:: EXERCISE INPUT ::
──────

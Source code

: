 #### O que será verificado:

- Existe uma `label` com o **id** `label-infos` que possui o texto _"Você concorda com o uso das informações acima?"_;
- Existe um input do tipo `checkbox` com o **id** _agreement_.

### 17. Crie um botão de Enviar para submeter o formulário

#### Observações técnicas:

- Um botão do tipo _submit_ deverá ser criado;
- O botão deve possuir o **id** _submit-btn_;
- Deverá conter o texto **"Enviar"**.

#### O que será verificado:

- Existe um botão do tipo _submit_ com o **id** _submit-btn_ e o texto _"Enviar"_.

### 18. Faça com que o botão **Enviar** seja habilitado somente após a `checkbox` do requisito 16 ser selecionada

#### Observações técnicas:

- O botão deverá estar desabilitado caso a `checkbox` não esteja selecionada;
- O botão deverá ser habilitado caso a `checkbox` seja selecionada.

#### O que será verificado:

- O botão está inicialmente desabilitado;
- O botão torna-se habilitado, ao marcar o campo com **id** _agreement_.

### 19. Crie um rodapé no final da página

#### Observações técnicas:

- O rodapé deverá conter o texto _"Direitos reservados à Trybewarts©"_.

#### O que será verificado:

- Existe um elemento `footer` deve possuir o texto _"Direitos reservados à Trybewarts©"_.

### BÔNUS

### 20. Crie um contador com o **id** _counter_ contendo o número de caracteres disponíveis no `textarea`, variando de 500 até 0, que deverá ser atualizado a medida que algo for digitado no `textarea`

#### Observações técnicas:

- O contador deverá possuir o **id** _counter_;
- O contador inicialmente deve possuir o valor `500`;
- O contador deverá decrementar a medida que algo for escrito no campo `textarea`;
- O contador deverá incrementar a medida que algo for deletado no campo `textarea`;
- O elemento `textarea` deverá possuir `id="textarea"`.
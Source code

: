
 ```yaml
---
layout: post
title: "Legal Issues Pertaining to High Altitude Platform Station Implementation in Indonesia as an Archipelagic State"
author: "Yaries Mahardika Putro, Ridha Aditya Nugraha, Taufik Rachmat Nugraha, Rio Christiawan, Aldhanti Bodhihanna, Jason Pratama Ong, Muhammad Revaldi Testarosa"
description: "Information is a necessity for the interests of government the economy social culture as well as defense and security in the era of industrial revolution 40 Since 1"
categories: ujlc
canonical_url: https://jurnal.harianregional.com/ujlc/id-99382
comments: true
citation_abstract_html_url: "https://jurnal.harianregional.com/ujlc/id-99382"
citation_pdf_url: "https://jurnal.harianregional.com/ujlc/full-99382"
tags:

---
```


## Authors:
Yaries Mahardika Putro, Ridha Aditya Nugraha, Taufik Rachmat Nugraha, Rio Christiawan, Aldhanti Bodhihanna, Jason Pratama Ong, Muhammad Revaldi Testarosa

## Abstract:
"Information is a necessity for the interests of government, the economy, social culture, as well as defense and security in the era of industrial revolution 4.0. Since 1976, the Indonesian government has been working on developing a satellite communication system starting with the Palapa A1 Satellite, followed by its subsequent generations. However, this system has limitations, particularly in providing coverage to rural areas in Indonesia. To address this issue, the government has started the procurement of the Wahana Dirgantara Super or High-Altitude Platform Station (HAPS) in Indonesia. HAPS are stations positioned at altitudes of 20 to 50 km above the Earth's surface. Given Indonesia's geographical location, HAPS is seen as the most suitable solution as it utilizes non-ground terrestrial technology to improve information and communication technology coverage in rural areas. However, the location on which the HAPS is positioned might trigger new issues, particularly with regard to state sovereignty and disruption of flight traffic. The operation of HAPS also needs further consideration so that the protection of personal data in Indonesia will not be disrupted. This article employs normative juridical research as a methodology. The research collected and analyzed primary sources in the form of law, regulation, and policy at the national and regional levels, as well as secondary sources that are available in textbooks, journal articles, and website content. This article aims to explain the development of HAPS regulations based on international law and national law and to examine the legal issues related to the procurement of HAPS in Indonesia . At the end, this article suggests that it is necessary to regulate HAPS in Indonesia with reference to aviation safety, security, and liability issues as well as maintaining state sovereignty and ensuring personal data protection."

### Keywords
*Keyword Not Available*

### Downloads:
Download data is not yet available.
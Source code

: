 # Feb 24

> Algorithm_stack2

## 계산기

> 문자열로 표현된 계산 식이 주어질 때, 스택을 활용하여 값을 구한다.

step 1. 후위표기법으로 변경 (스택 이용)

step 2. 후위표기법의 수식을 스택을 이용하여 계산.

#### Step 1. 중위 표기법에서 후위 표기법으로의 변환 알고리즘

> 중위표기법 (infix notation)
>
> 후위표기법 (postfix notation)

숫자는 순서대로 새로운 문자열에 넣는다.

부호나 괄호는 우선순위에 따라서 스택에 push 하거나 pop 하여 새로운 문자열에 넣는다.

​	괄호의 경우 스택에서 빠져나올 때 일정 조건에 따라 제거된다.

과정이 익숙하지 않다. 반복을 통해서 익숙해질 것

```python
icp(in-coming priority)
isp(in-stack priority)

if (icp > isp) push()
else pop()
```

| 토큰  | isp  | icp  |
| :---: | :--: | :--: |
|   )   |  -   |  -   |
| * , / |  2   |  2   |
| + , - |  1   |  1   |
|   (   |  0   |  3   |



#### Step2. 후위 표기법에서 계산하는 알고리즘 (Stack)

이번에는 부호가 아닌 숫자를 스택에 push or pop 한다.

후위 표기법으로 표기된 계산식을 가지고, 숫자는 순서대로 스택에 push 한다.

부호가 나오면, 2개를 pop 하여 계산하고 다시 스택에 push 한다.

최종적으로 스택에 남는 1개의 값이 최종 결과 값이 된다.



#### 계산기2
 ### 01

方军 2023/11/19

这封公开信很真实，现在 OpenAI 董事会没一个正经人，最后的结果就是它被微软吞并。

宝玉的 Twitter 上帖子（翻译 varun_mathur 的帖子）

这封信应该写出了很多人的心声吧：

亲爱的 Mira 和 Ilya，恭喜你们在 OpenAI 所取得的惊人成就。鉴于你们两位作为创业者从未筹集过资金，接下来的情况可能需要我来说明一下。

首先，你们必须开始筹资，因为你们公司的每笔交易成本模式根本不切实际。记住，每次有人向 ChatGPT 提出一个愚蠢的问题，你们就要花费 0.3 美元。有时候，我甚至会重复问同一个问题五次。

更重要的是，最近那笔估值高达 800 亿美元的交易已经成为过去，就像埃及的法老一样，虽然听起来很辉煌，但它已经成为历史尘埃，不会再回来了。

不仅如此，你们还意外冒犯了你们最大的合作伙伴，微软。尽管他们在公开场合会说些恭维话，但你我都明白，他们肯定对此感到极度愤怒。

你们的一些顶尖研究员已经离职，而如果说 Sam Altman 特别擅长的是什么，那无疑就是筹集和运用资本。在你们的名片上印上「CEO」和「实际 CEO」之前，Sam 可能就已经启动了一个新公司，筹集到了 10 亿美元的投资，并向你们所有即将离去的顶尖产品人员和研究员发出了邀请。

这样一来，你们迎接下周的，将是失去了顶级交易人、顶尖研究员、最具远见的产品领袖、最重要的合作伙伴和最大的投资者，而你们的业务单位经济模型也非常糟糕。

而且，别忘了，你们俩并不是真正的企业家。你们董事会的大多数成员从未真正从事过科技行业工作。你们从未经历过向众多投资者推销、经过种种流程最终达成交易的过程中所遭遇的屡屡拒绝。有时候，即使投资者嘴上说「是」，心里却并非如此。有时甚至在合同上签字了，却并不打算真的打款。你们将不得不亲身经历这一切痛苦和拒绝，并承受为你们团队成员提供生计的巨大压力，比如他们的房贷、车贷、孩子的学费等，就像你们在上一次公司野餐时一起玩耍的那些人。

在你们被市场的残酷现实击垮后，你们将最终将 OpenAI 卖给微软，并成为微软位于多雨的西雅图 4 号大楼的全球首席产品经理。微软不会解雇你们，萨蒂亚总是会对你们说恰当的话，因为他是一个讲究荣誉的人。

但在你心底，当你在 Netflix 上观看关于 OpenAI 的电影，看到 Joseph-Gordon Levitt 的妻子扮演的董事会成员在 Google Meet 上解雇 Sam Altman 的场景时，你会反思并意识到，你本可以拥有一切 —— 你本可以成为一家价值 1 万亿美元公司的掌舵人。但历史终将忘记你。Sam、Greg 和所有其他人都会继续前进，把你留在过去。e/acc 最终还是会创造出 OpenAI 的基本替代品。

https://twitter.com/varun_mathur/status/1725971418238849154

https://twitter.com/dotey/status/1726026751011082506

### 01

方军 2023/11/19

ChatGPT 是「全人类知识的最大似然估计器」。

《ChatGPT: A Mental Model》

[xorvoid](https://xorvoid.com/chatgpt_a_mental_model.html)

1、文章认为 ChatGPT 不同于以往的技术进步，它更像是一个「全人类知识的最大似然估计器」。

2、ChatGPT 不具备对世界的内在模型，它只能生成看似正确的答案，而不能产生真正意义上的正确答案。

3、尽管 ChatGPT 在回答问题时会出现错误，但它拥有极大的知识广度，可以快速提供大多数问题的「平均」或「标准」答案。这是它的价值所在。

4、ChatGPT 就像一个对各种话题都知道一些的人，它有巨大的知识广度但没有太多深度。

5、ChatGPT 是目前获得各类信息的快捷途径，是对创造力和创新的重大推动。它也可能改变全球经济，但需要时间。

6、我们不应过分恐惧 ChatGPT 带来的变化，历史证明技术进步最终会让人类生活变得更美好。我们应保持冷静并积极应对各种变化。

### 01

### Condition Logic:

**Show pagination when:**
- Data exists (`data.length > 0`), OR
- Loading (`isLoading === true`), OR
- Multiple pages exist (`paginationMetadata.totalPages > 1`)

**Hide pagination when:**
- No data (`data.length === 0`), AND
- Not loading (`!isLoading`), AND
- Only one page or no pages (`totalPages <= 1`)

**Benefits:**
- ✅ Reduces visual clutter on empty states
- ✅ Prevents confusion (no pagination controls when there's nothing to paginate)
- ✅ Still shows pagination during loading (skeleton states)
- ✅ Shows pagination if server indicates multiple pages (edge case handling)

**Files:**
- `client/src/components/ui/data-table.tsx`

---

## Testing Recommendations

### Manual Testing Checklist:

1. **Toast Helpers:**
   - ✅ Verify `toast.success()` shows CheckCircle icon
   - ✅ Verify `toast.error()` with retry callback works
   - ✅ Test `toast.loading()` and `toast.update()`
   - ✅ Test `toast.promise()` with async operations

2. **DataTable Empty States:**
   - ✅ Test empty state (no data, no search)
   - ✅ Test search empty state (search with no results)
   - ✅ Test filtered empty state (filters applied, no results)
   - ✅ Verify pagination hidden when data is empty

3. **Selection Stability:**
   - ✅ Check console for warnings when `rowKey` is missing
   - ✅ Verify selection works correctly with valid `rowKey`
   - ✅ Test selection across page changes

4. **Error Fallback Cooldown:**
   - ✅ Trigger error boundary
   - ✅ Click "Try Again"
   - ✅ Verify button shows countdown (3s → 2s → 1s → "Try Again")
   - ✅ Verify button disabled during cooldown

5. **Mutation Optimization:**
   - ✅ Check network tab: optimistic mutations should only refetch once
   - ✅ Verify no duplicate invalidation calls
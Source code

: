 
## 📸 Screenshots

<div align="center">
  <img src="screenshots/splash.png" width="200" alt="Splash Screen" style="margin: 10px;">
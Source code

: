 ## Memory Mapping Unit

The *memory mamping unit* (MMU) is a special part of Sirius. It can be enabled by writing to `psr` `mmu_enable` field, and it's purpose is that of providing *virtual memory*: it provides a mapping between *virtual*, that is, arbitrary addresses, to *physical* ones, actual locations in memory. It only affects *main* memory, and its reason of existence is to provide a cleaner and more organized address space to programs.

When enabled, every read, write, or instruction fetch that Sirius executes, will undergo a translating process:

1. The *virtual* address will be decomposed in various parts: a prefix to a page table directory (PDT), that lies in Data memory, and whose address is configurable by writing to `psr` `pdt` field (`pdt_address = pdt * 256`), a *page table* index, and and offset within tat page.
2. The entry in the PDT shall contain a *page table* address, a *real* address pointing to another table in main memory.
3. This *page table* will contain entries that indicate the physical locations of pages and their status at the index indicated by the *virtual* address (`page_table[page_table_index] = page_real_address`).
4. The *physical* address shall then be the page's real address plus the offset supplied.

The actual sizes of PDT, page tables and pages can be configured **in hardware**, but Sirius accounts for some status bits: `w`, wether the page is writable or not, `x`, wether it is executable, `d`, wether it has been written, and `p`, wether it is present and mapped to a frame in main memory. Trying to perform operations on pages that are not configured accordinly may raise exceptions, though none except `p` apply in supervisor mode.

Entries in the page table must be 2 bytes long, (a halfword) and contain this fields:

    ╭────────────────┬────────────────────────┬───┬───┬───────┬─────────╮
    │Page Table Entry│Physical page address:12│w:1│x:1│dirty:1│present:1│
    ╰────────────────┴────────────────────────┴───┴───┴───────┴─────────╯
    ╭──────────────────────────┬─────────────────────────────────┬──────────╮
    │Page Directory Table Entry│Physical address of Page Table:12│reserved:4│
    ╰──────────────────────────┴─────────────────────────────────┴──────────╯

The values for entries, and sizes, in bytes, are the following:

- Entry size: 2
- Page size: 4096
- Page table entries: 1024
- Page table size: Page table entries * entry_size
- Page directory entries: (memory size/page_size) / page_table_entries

──────

:: REQUIRED ACTION ::
In the entries above, the lines between the one holding "중위표기법 (infix notation)" and the one holding "不仅如此，你们还意外冒犯了你", inclusive, are to be printed exactly as written, and those alone.

:: RESULT OF THE EXERCISE ::
> 중위표기법 (infix notation)
>
> 후위표기법 (postfix notation)

숫자는 순서대로 새로운 문자열에 넣는다.

부호나 괄호는 우선순위에 따라서 스택에 push 하거나 pop 하여 새로운 문자열에 넣는다.

​	괄호의 경우 스택에서 빠져나올 때 일정 조건에 따라 제거된다.

과정이 익숙하지 않다. 반복을 통해서 익숙해질 것

```python
icp(in-coming priority)
isp(in-stack priority)

if (icp > isp) push()
else pop()
```

| 토큰  | isp  | icp  |
| :---: | :--: | :--: |
|   )   |  -   |  -   |
| * , / |  2   |  2   |
| + , - |  1   |  1   |
|   (   |  0   |  3   |



#### Step2. 후위 표기법에서 계산하는 알고리즘 (Stack)

이번에는 부호가 아닌 숫자를 스택에 push or pop 한다.

후위 표기법으로 표기된 계산식을 가지고, 숫자는 순서대로 스택에 push 한다.

부호가 나오면, 2개를 pop 하여 계산하고 다시 스택에 push 한다.

최종적으로 스택에 남는 1개의 값이 최종 결과 값이 된다.



#### 계산기2
 ### 01

方军 2023/11/19

这封公开信很真实，现在 OpenAI 董事会没一个正经人，最后的结果就是它被微软吞并。

宝玉的 Twitter 上帖子（翻译 varun_mathur 的帖子）

这封信应该写出了很多人的心声吧：

亲爱的 Mira 和 Ilya，恭喜你们在 OpenAI 所取得的惊人成就。鉴于你们两位作为创业者从未筹集过资金，接下来的情况可能需要我来说明一下。

首先，你们必须开始筹资，因为你们公司的每笔交易成本模式根本不切实际。记住，每次有人向 ChatGPT 提出一个愚蠢的问题，你们就要花费 0.3 美元。有时候，我甚至会重复问同一个问题五次。

更重要的是，最近那笔估值高达 800 亿美元的交易已经成为过去，就像埃及的法老一样，虽然听起来很辉煌，但它已经成为历史尘埃，不会再回来了。

不仅如此，你们还意外冒犯了你们最大的合作伙伴，微软。尽管他们在公开场合会说些恭维话，但你我都明白，他们肯定对此感到极度愤怒。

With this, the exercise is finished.